The Cuban Missile Crisis by Gavin Grant

revised, Thursday June 4, 1998

Related historical timeline created with Timeliner (Nobles grad, Tom Snyder)

The confrontation to the Cold War came in October of 1962. After the failed Bay of Pigs invasion, the Kennedy administration resumed its efforts to overthrow Castro. These efforts were under the name, Operation Mongoose. Among other things, the CIA was planning to mainly kill Castro. In response to the hostile acts of the U.S., the Soviet Union stepped up military aid to Cuba, including the installation of defense missiles. On Monday October 22, 1962, Kennedy confronted the Russians on a television address. He announced that the U.S. would place a naval quarantine on all Soviet military equipment. While the world held its breath, the Soviets halted their voyage. Khrushchev wrote a letter to Kennedy saying that if the U.S. agreed not to attack Cuba, the Russians would remove their missiles. The Cuban Missile Crisis was the closest the world has come to a nuclear war. However, in August 1963, the three nuclear powers-the United States, the Soviet Union, and Great Britain- agreed to ban the testing of nuclear weapons in the atmosphere, in space, and underwater.

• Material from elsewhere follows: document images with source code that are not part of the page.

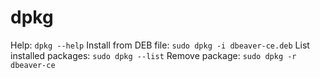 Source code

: # dpkg

Help: `dpkg --help`
Install from DEB file: `sudo dpkg -i dbeaver-ce.deb`
List installed packages: `sudo dpkg --list`
Remove package: `sudo dpkg -r dbeaver-ce`
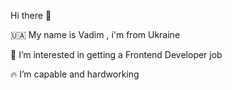 Hi there 👋


🇺🇦  My name is Vadim , i'm from Ukraine

👀 I’m interested in getting a Frontend Developer job

🔥 I’m capable and hardworking
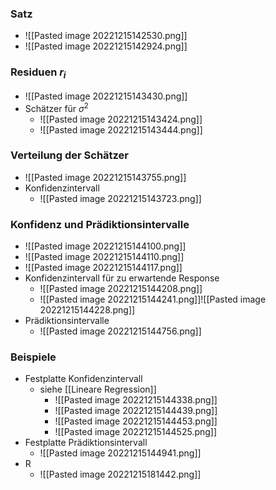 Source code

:### Satz
+ ![[Pasted image 20221215142530.png]]
+ ![[Pasted image 20221215142924.png]]

### Residuen $r_i$
+ ![[Pasted image 20221215143430.png]]
+ Schätzer für $\sigma^2$
	+ ![[Pasted image 20221215143424.png]]
	+ ![[Pasted image 20221215143444.png]]

### Verteilung der Schätzer
+ ![[Pasted image 20221215143755.png]]
+ Konfidenzintervall
	+ ![[Pasted image 20221215143723.png]]

### Konfidenz und Prädiktionsintervalle
+ ![[Pasted image 20221215144100.png]]
+ ![[Pasted image 20221215144110.png]]
+ ![[Pasted image 20221215144117.png]]
+ Konfidenzintervall für zu erwartende Response
	+ ![[Pasted image 20221215144208.png]]
	+ ![[Pasted image 20221215144241.png]]![[Pasted image 20221215144228.png]]
+ Prädiktionsintervalle
	+ ![[Pasted image 20221215144756.png]]

### Beispiele
+ Festplatte Konfidenzintervall
	+ siehe [[Lineare Regression]]
		+ ![[Pasted image 20221215144338.png]]
		+ ![[Pasted image 20221215144439.png]]
		+ ![[Pasted image 20221215144453.png]]
		+ ![[Pasted image 20221215144525.png]]
+ Festplatte Prädiktionsintervall
	+ ![[Pasted image 20221215144941.png]]
+ R
	+ ![[Pasted image 20221215181442.png]] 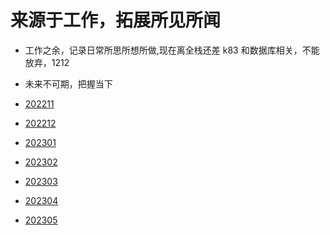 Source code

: # 来源于工作，拓展所见所闻

- 工作之余，记录日常所思所想所做,现在离全栈还差 k83 和数据库相关，不能放弃，1212
- 未来不可期，把握当下

- [202211](./202211.md)
- [202212](./202212.md)
- [202301](./202301.md)
- [202302](./202302.md)
- [202303](./202303.md)
- [202304](./202304.md)
- [202305](./202305.md)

This information is paraphrased from the book, "America's History", Volume 2, page 930-931, author: Michael Conzen.


My own impressions of the Cuban Missile Crisis involve
If I, Gavin Grant, could do back to 1962, then I would like to find out answers to these questions. Did the Russians ship arms to Cuba because they felt threatened by us? Specifically, were they threatened by our arms in Turkey? How did Castro react once Khruschev decided to stop sending arms?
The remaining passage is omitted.